I don’t know what to say, you guys! I anticipated writing a very long and thought-provoking thing about the reflection that goes into having a child in conjunction with commitments to the Dharma. It’s an interesting subject with so many angles. And yet, I can’t seem to sit down and be academic about it all because I keep glancing at this photo of this person who I am getting to know right as he’s entering this life, and I sort of just get dazed.

I also thought about writing a clever, semi-snarky article about all the essential pregnancy foods that don’t exist in France. You’d think a country known for its cuisine would be more on top of it, but I guess the demands are so personal and specific that I can’t really take them to task for it. While getting all my culinary/nutritional gripes down on paper still does sound like a whole lot of fun, I am currently having the same basic mental reaction.

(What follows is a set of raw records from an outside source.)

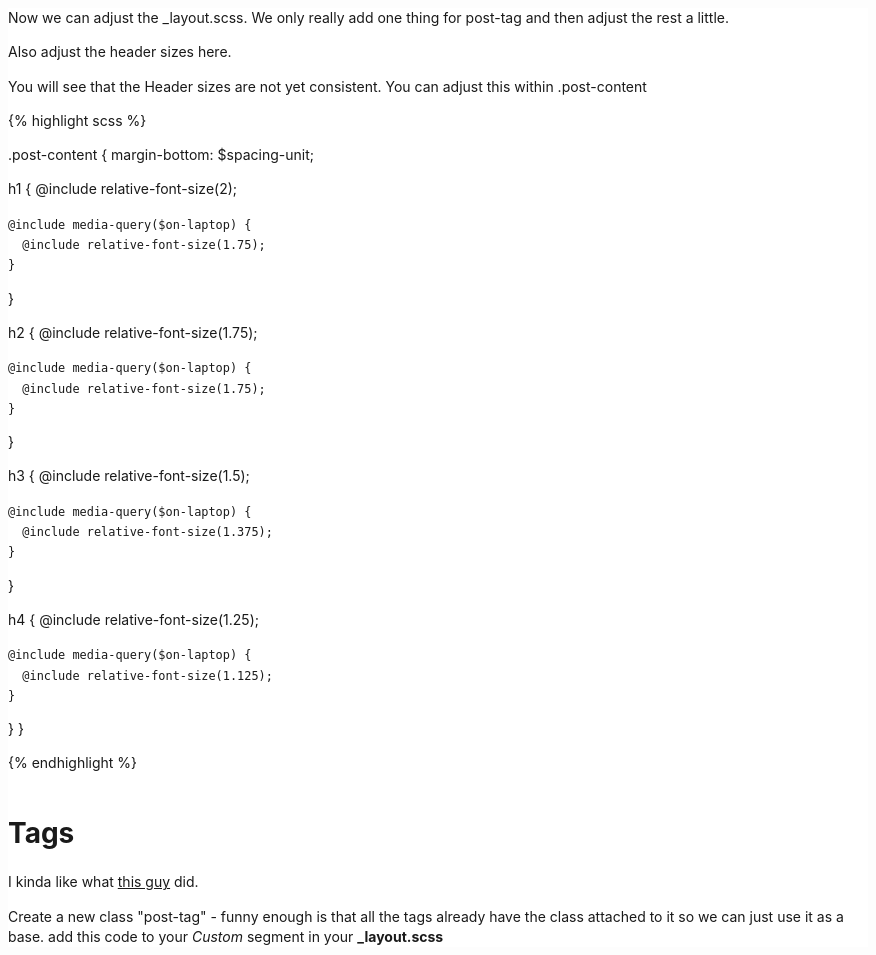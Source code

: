 Now we can adjust the _layout.scss.
We only really add one thing for post-tag and then adjust the rest a little.


Also adjust the header sizes here.

You will see that the Header sizes are not yet consistent.
You can adjust this within .post-content

{% highlight scss %}

.post-content {
  margin-bottom: $spacing-unit;

  h1 {
    @include relative-font-size(2);

    @include media-query($on-laptop) {
      @include relative-font-size(1.75);
    }
  }

  h2 {
    @include relative-font-size(1.75);

    @include media-query($on-laptop) {
      @include relative-font-size(1.75);
    }
  }

  h3 {
    @include relative-font-size(1.5);

    @include media-query($on-laptop) {
      @include relative-font-size(1.375);
    }
  }

  h4 {
    @include relative-font-size(1.25);

    @include media-query($on-laptop) {
      @include relative-font-size(1.125);
    }
  }
}

{% endhighlight %}


# Tags

I kinda like what [this guy](https://github.com/codinfox/codinfox-lanyon/blob/dev/_scss/component/_tag.scss) did.

Create a new class "post-tag"  - funny enough is that all the tags already have the class attached to it so we can just use it as a base.
add this code to your *Custom* segment in your **_layout.scss**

I kind of just want to keep pointing at my tummy and being like, “Guys. There’s somebody in there!”

What does it mean?

There are so many reasons to have a kid or not. You get x-amount fewer hours a day to devote to all the rest–meditation, study, volunteering, personal projects, your partner, sleep. You become a slave to a being who, for most of its existence, could pretty much care less about all you’ve given to feed, clothe, educate, and entertain it. If you have particular time-consuming plans like long-term retreat, you deliberately delay them a good twenty years, and with full knowledge that all your friends and study buddies may go off together while you’re busy with somebody’s angsty adolescence.

And at the same time. You get to experience the unconditional love that naive new beings feel for their parents. You get to experience the unconditional love that being the parent of a naive new being gives rise to in cynical, old beings. You get the joy of bringing a being into the excellent conditions of a human life connected to the Dharma and the challenge of being as generous and kind to that being as possible. You get a watertight, irrefutable excuse to watch animated movies, eat Goldfish (if you live in a country where they actually exist, sniff), go to the fair, and decorate the house for every holiday ever.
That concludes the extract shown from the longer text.